5. Eccentric screw pump according to claim 4, characterized in that the stator jacket (3) as a longitudinally divided jacket consists of several braceable in the radial direction sheath segments (8), between which over the shell length extending separating gaps (10) are formed, in which preferably Statorstege (9 ), the outside of the stator (1) connected z. B. are formed.

6. Eccentric screw pump according to claim 5, characterized in that the interference regions in one or more regions of the separating gaps (10), preferably the stator webs (9) associated regions of the stator (1) and the stator inner surface are arranged.

7. Eccentric screw pump according to one of claims 1 to 6, characterized in that the stator (1) as a longitudinally divided stator of a plurality of stator segments (1 a, 1 b), z.

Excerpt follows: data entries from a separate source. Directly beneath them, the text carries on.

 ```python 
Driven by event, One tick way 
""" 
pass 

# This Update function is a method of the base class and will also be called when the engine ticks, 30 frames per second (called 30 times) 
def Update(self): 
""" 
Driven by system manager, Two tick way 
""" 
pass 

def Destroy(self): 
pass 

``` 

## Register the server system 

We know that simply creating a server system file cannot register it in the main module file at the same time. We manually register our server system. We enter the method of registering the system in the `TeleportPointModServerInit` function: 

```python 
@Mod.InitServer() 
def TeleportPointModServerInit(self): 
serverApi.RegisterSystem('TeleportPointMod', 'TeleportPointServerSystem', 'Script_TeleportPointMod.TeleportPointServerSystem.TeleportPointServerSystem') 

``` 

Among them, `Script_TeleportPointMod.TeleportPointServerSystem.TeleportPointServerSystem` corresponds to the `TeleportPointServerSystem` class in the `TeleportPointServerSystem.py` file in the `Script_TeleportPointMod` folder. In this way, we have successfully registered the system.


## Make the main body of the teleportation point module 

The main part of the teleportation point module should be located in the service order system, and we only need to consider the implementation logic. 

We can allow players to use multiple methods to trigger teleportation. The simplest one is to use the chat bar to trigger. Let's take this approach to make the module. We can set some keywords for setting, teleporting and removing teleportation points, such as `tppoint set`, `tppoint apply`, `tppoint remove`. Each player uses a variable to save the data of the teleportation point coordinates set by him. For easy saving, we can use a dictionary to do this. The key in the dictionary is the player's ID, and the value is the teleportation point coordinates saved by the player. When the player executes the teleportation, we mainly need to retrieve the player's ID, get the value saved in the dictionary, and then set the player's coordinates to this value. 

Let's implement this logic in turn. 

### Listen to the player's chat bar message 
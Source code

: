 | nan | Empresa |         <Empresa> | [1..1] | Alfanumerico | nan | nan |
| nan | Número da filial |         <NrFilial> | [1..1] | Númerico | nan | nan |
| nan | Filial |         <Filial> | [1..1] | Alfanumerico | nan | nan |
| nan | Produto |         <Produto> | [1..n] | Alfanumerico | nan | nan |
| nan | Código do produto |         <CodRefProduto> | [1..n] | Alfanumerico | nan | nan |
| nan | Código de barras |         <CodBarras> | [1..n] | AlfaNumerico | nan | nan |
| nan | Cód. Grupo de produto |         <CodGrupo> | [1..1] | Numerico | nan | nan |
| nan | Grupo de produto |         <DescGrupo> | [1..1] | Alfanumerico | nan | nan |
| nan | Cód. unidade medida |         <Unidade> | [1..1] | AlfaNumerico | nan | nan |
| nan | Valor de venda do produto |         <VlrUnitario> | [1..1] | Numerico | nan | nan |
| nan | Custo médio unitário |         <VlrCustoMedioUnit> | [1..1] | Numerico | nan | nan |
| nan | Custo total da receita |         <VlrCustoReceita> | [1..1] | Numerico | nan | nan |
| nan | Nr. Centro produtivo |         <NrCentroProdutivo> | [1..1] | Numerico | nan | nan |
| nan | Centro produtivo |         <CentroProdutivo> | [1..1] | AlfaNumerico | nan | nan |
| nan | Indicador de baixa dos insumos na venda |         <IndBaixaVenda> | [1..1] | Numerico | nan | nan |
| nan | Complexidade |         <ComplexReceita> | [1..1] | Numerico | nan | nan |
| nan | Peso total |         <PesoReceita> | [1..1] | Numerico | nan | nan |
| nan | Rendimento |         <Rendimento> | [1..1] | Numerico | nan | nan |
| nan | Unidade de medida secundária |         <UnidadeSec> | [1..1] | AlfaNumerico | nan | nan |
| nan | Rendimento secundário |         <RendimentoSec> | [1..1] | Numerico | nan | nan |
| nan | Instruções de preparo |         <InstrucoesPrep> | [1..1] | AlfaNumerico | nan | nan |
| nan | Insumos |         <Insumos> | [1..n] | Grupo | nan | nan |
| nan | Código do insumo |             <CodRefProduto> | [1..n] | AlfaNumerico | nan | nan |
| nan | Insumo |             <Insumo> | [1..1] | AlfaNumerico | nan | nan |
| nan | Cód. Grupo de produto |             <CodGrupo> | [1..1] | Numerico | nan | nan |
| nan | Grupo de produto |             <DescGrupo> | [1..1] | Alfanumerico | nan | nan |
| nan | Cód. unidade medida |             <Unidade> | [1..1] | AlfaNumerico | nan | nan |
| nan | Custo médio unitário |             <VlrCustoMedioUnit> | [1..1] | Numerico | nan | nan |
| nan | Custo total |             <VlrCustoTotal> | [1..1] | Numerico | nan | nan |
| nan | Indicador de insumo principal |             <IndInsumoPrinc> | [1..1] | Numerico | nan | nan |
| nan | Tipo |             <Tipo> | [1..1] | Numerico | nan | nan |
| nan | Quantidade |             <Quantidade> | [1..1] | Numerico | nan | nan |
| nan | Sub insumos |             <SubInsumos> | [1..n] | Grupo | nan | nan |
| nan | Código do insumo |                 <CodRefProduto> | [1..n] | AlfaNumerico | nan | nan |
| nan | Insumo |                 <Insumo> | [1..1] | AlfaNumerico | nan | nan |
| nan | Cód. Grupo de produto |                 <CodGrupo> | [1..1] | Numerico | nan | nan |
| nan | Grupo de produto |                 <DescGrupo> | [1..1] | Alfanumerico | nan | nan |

B. half shells, consists.

8. Eccentric screw pump according to one of claims 1 to 7, characterized in that the Materialvorhaltungen in the region of the suction side (S) are smaller than in the region of the pressure side (D) are dimensioned.

9. Eccentric screw pump according to one of claims 1 to 8, characterized in that the stator (1) over the circumference of a non-constant

Wall thickness, wherein the Materialvorhaltungen (13) in the region of low wall thickness (W1) are provided or wherein the Vorvorungen material in the region of low wall thickness (W1) are formed stronger than in the region of greater wall thickness (W2).

10. Rotor / stator combination for an eccentric screw pump according to one of claims 1 to 9, consisting of a rotor (2) and a stator (1), wherein the stator (1) in the unpressurized state deviating from the desired geometry oversize geometry with one or has a plurality of interference regions, which are formed as material Vorhaltung beyond the desired geometry in the direction of Statorinnenraums and each extending only over a limited length range.

1 1. Stator for an eccentric screw pump according to one of Claims 1 to 9, characterized in that the stator (1) has an oversize geometry deviating from the desired geometry (SG) with one or more oversize regions which are shown as material projections (13) via the desired geometry (SG) in FIG Direction are formed toward the interior and extend only over a limited length range.